> _Data records_:
========================

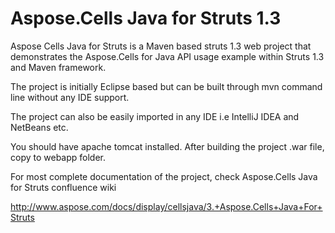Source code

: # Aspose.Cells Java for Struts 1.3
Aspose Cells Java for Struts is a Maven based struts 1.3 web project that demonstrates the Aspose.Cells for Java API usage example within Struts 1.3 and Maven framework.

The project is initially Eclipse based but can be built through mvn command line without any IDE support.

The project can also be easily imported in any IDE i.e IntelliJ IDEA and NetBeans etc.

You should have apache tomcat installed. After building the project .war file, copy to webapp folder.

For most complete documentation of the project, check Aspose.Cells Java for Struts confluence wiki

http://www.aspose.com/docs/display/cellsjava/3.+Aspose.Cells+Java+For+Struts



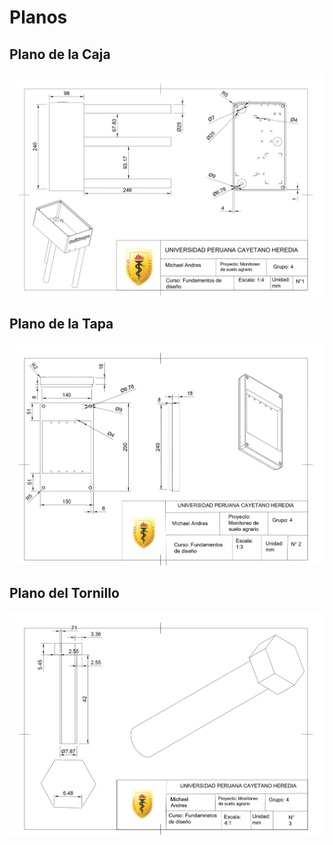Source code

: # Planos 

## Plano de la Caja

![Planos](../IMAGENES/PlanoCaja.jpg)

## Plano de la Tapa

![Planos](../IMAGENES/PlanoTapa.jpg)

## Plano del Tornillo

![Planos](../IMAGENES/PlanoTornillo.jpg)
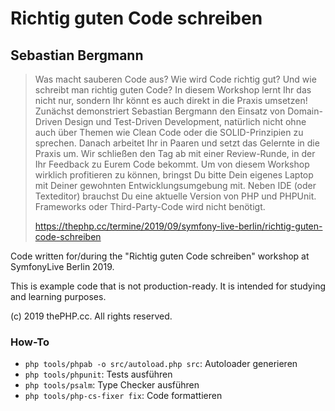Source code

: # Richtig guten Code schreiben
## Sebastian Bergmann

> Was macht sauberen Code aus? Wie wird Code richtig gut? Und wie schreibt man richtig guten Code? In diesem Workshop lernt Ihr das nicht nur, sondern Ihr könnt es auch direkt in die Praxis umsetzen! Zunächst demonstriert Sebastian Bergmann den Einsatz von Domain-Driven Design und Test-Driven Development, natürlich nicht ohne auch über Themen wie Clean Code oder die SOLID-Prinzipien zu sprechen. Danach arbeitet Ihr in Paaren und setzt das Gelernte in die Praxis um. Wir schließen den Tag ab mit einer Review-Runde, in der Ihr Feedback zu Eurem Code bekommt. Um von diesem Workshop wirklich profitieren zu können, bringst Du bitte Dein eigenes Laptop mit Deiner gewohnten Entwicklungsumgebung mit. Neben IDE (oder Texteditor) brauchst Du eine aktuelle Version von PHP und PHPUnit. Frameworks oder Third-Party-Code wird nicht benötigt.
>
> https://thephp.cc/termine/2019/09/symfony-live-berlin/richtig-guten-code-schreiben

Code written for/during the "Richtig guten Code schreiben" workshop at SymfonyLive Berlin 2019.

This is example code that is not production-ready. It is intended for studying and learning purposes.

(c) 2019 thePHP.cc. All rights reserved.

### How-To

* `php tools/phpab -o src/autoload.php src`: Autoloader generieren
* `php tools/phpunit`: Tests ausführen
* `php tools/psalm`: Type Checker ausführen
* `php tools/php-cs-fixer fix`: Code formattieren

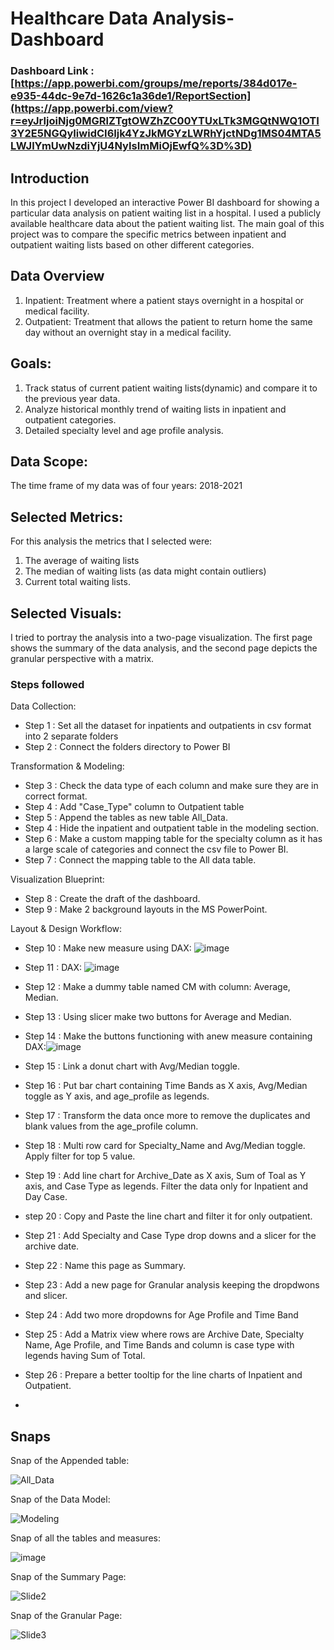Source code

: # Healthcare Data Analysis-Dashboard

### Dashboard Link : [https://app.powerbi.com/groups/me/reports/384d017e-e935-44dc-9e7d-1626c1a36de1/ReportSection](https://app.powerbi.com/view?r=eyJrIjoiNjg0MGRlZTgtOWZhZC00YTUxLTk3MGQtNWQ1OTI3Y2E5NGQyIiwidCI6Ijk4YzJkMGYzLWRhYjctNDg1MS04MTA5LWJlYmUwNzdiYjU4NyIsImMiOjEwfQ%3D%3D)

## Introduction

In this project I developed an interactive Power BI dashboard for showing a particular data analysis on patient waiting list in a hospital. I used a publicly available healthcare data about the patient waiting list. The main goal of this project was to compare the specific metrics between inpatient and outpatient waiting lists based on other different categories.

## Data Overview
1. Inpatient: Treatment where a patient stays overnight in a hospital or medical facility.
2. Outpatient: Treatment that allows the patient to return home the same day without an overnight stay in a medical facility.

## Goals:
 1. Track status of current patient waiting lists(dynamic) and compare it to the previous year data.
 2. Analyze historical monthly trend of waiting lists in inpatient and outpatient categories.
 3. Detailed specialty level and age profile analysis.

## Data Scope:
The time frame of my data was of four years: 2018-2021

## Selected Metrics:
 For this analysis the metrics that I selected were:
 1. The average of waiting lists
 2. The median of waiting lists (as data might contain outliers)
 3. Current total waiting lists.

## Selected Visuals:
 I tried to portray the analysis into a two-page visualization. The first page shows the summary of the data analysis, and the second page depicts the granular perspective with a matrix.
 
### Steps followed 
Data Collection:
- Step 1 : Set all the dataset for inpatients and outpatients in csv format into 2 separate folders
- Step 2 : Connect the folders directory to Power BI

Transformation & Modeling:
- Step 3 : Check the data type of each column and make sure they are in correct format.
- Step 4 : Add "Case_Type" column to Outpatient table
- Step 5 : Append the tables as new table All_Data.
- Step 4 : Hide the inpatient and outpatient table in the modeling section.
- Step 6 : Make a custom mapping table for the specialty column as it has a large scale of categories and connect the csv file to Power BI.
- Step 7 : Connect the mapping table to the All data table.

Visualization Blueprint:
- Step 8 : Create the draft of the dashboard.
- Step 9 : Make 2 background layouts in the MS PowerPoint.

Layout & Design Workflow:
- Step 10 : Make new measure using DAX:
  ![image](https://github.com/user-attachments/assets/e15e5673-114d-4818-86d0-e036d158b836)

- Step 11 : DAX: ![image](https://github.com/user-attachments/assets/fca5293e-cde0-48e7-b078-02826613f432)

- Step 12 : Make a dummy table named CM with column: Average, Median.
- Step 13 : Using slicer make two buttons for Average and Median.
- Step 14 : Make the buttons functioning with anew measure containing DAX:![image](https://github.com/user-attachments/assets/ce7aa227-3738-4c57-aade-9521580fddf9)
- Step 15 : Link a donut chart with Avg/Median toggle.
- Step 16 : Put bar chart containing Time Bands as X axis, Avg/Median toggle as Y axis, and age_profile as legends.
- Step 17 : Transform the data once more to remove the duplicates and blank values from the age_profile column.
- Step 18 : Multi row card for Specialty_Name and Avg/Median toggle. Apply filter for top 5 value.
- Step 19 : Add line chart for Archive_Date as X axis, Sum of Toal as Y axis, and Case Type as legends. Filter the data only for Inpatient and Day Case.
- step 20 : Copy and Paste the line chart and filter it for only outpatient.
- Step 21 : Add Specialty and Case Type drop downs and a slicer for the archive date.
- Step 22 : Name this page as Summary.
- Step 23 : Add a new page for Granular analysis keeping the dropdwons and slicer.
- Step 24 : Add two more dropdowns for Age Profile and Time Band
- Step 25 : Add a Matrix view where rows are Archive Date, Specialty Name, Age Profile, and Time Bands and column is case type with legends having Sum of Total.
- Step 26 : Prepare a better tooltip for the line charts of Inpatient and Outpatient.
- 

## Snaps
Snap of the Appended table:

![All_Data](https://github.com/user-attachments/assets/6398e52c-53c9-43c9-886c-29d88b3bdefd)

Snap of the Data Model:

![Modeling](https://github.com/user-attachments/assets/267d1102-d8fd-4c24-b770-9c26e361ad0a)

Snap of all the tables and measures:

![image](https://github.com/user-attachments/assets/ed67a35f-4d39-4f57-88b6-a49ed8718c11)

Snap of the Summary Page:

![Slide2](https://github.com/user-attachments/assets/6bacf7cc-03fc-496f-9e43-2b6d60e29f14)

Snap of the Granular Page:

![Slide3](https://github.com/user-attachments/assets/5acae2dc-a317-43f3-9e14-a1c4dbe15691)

========================

> _What you are asked to do_:
Once the images are removed, print the remaining data exactly as it appears above.

> _Written response_:
Source code

: # Aspose.Cells Java for Struts 1.3
Aspose Cells Java for Struts is a Maven based struts 1.3 web project that demonstrates the Aspose.Cells for Java API usage example within Struts 1.3 and Maven framework.

The project is initially Eclipse based but can be built through mvn command line without any IDE support.

The project can also be easily imported in any IDE i.e IntelliJ IDEA and NetBeans etc.

You should have apache tomcat installed. After building the project .war file, copy to webapp folder.

For most complete documentation of the project, check Aspose.Cells Java for Struts confluence wiki

http://www.aspose.com/docs/display/cellsjava/3.+Aspose.Cells+Java+For+Struts



Source code

: # Planos 

## Plano de la Caja

![Planos](../IMAGENES/PlanoCaja.jpg)

## Plano de la Tapa

![Planos](../IMAGENES/PlanoTapa.jpg)

## Plano del Tornillo

![Planos](../IMAGENES/PlanoTornillo.jpg)
Source code

: # Richtig guten Code schreiben
## Sebastian Bergmann

> Was macht sauberen Code aus? Wie wird Code richtig gut? Und wie schreibt man richtig guten Code? In diesem Workshop lernt Ihr das nicht nur, sondern Ihr könnt es auch direkt in die Praxis umsetzen! Zunächst demonstriert Sebastian Bergmann den Einsatz von Domain-Driven Design und Test-Driven Development, natürlich nicht ohne auch über Themen wie Clean Code oder die SOLID-Prinzipien zu sprechen. Danach arbeitet Ihr in Paaren und setzt das Gelernte in die Praxis um. Wir schließen den Tag ab mit einer Review-Runde, in der Ihr Feedback zu Eurem Code bekommt. Um von diesem Workshop wirklich profitieren zu können, bringst Du bitte Dein eigenes Laptop mit Deiner gewohnten Entwicklungsumgebung mit. Neben IDE (oder Texteditor) brauchst Du eine aktuelle Version von PHP und PHPUnit. Frameworks oder Third-Party-Code wird nicht benötigt.
>
> https://thephp.cc/termine/2019/09/symfony-live-berlin/richtig-guten-code-schreiben

Code written for/during the "Richtig guten Code schreiben" workshop at SymfonyLive Berlin 2019.

This is example code that is not production-ready. It is intended for studying and learning purposes.

(c) 2019 thePHP.cc. All rights reserved.

### How-To

* `php tools/phpab -o src/autoload.php src`: Autoloader generieren
* `php tools/phpunit`: Tests ausführen
* `php tools/psalm`: Type Checker ausführen
* `php tools/php-cs-fixer fix`: Code formattieren

Source code

: # Healthcare Data Analysis-Dashboard

### Dashboard Link : [https://app.powerbi.com/groups/me/reports/384d017e-e935-44dc-9e7d-1626c1a36de1/ReportSection](https://app.powerbi.com/view?r=eyJrIjoiNjg0MGRlZTgtOWZhZC00YTUxLTk3MGQtNWQ1OTI3Y2E5NGQyIiwidCI6Ijk4YzJkMGYzLWRhYjctNDg1MS04MTA5LWJlYmUwNzdiYjU4NyIsImMiOjEwfQ%3D%3D)

## Introduction

In this project I developed an interactive Power BI dashboard for showing a particular data analysis on patient waiting list in a hospital. I used a publicly available healthcare data about the patient waiting list. The main goal of this project was to compare the specific metrics between inpatient and outpatient waiting lists based on other different categories.

## Data Overview
1. Inpatient: Treatment where a patient stays overnight in a hospital or medical facility.
2. Outpatient: Treatment that allows the patient to return home the same day without an overnight stay in a medical facility.

## Goals:
 1. Track status of current patient waiting lists(dynamic) and compare it to the previous year data.
 2. Analyze historical monthly trend of waiting lists in inpatient and outpatient categories.
 3. Detailed specialty level and age profile analysis.

## Data Scope:
The time frame of my data was of four years: 2018-2021

## Selected Metrics:
 For this analysis the metrics that I selected were:
 1. The average of waiting lists
 2. The median of waiting lists (as data might contain outliers)
 3. Current total waiting lists.

## Selected Visuals:
 I tried to portray the analysis into a two-page visualization. The first page shows the summary of the data analysis, and the second page depicts the granular perspective with a matrix.
 
### Steps followed 
Data Collection:
- Step 1 : Set all the dataset for inpatients and outpatients in csv format into 2 separate folders
- Step 2 : Connect the folders directory to Power BI

Transformation & Modeling:
- Step 3 : Check the data type of each column and make sure they are in correct format.
- Step 4 : Add "Case_Type" column to Outpatient table
- Step 5 : Append the tables as new table All_Data.
- Step 4 : Hide the inpatient and outpatient table in the modeling section.
- Step 6 : Make a custom mapping table for the specialty column as it has a large scale of categories and connect the csv file to Power BI.
- Step 7 : Connect the mapping table to the All data table.

Visualization Blueprint:
- Step 8 : Create the draft of the dashboard.
- Step 9 : Make 2 background layouts in the MS PowerPoint.

Layout & Design Workflow:
- Step 10 : Make new measure using DAX:
  ![image](https://github.com/user-attachments/assets/e15e5673-114d-4818-86d0-e036d158b836)

- Step 11 : DAX: ![image](https://github.com/user-attachments/assets/fca5293e-cde0-48e7-b078-02826613f432)

- Step 12 : Make a dummy table named CM with column: Average, Median.
- Step 13 : Using slicer make two buttons for Average and Median.
- Step 14 : Make the buttons functioning with anew measure containing DAX:![image](https://github.com/user-attachments/assets/ce7aa227-3738-4c57-aade-9521580fddf9)
- Step 15 : Link a donut chart with Avg/Median toggle.
- Step 16 : Put bar chart containing Time Bands as X axis, Avg/Median toggle as Y axis, and age_profile as legends.
- Step 17 : Transform the data once more to remove the duplicates and blank values from the age_profile column.
- Step 18 : Multi row card for Specialty_Name and Avg/Median toggle. Apply filter for top 5 value.
- Step 19 : Add line chart for Archive_Date as X axis, Sum of Toal as Y axis, and Case Type as legends. Filter the data only for Inpatient and Day Case.
- step 20 : Copy and Paste the line chart and filter it for only outpatient.
- Step 21 : Add Specialty and Case Type drop downs and a slicer for the archive date.
- Step 22 : Name this page as Summary.
- Step 23 : Add a new page for Granular analysis keeping the dropdwons and slicer.
- Step 24 : Add two more dropdowns for Age Profile and Time Band
- Step 25 : Add a Matrix view where rows are Archive Date, Specialty Name, Age Profile, and Time Bands and column is case type with legends having Sum of Total.
- Step 26 : Prepare a better tooltip for the line charts of Inpatient and Outpatient.
- 

## Snaps
Snap of the Appended table:

![All_Data](https://github.com/user-attachments/assets/6398e52c-53c9-43c9-886c-29d88b3bdefd)

Snap of the Data Model:

![Modeling](https://github.com/user-attachments/assets/267d1102-d8fd-4c24-b770-9c26e361ad0a)

Snap of all the tables and measures:

![image](https://github.com/user-attachments/assets/ed67a35f-4d39-4f57-88b6-a49ed8718c11)

Snap of the Summary Page:

![Slide2](https://github.com/user-attachments/assets/6bacf7cc-03fc-496f-9e43-2b6d60e29f14)

Snap of the Granular Page:

![Slide3](https://github.com/user-attachments/assets/5acae2dc-a317-43f3-9e14-a1c4dbe15691)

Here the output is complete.